- [Directions for this task] Note each line of the entries that includes "servidor". Then copy those lines.

- [Data]
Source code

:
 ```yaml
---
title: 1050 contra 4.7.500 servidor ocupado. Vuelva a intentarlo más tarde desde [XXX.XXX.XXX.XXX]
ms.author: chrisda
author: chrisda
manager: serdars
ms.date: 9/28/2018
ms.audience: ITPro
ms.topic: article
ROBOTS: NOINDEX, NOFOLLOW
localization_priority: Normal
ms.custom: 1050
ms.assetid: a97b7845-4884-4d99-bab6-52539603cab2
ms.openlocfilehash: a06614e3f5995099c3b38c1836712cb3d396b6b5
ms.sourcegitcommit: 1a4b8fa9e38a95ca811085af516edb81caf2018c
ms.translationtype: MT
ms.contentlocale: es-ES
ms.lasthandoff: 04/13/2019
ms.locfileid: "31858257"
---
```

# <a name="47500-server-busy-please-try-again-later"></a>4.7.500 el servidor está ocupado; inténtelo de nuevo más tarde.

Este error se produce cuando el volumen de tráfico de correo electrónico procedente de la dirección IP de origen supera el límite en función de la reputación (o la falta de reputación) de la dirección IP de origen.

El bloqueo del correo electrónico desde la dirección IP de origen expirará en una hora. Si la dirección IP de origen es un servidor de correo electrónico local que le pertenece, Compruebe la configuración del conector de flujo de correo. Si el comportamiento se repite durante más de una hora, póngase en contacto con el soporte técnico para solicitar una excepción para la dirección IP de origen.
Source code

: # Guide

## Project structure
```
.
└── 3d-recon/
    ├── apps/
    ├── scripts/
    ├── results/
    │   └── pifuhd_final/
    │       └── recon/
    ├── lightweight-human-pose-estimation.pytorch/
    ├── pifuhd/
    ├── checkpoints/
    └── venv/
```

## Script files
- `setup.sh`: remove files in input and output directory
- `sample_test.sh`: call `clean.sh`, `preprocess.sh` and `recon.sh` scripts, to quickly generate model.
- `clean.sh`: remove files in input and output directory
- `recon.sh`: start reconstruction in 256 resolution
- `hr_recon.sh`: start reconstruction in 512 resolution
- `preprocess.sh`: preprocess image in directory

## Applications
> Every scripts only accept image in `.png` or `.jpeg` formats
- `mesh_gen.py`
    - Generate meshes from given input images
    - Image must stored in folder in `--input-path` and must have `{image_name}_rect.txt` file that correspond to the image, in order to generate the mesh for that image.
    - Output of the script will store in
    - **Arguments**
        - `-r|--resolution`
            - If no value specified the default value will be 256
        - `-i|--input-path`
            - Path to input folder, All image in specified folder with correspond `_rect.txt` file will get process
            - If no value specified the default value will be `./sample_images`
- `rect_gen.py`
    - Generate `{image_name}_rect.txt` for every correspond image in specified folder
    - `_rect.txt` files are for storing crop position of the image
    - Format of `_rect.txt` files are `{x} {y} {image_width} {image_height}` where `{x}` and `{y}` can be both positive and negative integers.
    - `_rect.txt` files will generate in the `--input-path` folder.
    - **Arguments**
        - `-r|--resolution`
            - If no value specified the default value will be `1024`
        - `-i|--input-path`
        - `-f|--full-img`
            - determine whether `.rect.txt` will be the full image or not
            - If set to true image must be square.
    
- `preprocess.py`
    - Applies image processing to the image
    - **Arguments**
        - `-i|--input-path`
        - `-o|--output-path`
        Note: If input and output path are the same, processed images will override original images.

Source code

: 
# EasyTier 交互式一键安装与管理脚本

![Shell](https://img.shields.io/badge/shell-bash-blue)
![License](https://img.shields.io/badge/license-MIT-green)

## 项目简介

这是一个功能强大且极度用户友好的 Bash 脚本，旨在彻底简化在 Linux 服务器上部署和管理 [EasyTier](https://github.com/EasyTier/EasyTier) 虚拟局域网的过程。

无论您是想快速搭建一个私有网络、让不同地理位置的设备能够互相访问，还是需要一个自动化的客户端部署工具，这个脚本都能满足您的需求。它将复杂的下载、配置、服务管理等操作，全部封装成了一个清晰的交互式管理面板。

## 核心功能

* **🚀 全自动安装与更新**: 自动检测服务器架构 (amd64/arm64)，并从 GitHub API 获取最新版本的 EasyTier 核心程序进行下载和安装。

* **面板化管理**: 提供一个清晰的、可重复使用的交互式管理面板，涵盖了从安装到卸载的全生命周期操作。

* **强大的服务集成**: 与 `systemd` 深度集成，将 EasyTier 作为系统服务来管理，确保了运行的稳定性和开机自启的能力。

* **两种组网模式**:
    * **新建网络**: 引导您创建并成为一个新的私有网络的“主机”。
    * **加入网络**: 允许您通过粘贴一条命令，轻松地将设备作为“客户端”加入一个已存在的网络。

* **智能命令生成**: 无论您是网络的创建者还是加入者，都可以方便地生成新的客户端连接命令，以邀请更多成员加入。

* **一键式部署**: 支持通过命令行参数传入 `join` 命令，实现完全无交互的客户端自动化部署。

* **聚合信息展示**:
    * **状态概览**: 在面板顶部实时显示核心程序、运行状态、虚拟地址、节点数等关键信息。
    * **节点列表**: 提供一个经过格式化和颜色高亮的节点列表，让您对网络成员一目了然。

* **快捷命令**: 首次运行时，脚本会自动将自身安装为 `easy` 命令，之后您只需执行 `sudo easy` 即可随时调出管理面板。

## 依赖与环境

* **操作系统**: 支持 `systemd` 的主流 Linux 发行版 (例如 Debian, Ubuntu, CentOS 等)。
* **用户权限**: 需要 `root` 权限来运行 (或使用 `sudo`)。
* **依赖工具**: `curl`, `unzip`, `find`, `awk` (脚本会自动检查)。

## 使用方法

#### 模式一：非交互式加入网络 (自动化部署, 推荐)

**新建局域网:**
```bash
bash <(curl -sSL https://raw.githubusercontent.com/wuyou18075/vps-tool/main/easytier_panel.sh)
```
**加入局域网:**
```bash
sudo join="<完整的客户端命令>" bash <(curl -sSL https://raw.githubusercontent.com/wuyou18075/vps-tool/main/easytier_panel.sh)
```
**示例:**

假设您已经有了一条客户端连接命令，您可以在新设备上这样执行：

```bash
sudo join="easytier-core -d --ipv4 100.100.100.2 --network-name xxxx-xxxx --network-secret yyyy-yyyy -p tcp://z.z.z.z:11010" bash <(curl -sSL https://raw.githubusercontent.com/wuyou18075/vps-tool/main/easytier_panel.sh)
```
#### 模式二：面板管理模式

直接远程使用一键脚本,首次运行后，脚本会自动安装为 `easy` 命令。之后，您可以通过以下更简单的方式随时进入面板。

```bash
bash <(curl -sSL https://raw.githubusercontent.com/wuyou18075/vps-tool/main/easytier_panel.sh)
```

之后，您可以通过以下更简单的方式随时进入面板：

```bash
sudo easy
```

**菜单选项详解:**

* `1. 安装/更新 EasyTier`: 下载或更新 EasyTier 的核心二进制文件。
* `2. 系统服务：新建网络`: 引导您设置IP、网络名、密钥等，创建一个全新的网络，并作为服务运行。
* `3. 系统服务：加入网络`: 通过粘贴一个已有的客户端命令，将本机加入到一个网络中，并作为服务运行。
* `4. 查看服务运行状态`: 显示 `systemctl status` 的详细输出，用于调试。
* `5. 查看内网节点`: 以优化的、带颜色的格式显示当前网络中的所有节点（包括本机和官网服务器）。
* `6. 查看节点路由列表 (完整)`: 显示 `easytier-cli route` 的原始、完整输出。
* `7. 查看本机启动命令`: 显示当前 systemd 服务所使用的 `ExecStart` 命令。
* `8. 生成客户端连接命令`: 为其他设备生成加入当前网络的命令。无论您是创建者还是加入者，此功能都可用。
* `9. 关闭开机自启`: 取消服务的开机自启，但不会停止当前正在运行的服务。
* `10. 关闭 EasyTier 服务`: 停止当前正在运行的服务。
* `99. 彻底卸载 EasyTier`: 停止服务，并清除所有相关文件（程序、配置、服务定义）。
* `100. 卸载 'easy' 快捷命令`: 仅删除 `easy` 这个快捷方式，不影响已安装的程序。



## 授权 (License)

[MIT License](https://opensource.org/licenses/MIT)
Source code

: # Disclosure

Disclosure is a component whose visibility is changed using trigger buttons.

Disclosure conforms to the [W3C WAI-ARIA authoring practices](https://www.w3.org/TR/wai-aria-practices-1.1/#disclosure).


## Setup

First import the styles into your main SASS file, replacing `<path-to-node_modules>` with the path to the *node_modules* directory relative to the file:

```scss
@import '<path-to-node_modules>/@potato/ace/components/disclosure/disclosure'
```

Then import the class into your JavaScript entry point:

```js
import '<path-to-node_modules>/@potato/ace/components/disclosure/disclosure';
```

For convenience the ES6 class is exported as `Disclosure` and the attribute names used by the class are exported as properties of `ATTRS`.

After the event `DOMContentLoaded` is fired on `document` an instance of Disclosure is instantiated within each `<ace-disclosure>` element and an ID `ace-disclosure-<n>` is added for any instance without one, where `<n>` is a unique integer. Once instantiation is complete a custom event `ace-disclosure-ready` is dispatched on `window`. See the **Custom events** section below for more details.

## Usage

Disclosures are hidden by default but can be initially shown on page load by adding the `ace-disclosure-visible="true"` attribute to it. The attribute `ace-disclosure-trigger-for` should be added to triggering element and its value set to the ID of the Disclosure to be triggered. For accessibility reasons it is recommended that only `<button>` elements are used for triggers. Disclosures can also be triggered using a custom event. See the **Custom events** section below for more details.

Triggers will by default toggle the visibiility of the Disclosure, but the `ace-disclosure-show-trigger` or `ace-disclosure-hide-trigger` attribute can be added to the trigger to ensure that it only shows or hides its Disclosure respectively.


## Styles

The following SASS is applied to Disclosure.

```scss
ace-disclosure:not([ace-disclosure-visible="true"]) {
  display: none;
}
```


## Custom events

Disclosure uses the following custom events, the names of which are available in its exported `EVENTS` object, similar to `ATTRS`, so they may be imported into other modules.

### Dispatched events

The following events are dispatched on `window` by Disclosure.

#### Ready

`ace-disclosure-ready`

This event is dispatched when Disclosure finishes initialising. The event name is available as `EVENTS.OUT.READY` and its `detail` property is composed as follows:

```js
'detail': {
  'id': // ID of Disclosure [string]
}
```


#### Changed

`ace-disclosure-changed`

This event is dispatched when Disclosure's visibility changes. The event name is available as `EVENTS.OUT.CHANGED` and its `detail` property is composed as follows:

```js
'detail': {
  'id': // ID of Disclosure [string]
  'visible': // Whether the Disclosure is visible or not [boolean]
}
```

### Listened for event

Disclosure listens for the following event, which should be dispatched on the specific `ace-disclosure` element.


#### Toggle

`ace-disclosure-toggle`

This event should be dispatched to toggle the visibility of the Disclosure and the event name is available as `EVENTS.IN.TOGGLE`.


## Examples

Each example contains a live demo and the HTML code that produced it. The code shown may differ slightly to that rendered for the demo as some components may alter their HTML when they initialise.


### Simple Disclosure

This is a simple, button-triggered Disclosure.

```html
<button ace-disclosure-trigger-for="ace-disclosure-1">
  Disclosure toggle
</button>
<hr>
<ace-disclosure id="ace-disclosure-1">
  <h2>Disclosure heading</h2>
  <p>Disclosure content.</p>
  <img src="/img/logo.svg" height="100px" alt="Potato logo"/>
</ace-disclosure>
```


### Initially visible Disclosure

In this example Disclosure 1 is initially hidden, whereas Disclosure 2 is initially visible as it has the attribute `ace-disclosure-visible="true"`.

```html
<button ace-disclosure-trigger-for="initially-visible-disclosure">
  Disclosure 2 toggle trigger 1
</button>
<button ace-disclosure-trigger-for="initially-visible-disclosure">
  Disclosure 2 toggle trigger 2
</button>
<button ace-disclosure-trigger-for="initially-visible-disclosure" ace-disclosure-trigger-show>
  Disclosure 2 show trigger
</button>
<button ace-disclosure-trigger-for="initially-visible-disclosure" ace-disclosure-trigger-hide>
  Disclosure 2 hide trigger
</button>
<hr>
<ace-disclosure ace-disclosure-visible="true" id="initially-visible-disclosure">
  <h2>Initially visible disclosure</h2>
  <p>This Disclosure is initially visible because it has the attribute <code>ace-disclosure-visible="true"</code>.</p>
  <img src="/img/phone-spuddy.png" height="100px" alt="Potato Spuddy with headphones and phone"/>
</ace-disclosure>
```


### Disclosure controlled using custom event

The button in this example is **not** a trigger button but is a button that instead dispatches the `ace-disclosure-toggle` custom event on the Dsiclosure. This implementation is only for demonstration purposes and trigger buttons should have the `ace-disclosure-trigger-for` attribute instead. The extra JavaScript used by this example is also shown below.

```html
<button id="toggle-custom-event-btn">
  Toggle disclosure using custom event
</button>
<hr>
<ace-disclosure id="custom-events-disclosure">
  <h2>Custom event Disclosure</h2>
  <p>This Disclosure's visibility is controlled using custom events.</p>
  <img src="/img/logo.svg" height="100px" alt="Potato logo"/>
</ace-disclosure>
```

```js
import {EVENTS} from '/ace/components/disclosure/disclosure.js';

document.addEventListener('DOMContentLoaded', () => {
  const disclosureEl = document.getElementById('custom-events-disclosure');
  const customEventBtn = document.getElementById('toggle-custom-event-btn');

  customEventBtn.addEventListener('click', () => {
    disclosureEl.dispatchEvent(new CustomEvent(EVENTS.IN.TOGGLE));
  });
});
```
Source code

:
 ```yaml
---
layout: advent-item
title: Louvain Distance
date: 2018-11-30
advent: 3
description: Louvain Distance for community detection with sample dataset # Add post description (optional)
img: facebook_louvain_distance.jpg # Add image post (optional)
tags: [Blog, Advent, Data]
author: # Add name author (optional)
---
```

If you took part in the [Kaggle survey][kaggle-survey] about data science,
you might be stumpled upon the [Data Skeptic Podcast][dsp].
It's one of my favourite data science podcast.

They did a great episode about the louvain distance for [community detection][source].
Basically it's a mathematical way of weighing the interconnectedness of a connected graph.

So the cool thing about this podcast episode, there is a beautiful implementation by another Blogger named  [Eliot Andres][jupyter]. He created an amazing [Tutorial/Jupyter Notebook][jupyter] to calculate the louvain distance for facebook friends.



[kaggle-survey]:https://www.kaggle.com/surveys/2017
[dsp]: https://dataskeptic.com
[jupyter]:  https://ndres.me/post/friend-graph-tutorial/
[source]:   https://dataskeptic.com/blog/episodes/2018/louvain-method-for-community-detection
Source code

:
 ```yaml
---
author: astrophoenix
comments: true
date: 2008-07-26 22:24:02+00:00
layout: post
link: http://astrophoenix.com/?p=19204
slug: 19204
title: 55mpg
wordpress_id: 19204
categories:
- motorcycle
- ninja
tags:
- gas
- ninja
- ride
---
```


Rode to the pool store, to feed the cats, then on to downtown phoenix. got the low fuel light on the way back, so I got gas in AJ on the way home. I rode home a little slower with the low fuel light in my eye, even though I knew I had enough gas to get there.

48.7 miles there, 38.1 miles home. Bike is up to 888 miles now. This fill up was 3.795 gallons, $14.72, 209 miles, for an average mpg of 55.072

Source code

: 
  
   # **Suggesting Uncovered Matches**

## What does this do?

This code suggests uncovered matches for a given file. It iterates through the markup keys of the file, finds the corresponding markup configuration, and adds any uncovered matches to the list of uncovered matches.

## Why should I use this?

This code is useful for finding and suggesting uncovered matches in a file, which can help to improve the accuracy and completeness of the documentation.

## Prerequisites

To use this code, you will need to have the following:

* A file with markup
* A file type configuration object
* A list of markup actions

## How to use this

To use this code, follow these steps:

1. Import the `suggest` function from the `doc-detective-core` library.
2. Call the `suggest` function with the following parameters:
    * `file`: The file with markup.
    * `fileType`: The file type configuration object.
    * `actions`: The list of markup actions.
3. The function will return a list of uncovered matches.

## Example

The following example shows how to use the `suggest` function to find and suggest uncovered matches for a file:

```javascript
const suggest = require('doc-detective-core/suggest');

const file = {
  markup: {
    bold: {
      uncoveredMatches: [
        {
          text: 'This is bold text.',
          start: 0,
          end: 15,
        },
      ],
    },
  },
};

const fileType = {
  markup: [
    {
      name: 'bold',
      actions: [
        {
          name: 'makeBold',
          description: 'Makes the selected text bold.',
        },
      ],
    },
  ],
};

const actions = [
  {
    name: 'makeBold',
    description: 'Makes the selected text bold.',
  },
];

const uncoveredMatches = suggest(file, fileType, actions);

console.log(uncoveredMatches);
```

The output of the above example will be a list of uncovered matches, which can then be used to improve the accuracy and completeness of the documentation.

- [Worked solution]
title: 1050 contra 4.7.500 servidor ocupado. Vuelva a intentarlo más tarde desde [XXX.XXX.XXX.XXX]
# <a name="47500-server-busy-please-try-again-later"></a>4.7.500 el servidor está ocupado; inténtelo de nuevo más tarde.
El bloqueo del correo electrónico desde la dirección IP de origen expirará en una hora. Si la dirección IP de origen es un servidor de correo electrónico local que le pertenece, Compruebe la configuración del conector de flujo de correo. Si el comportamiento se repite durante más de una hora, póngase en contacto con el soporte técnico para solicitar una excepción para la dirección IP de origen.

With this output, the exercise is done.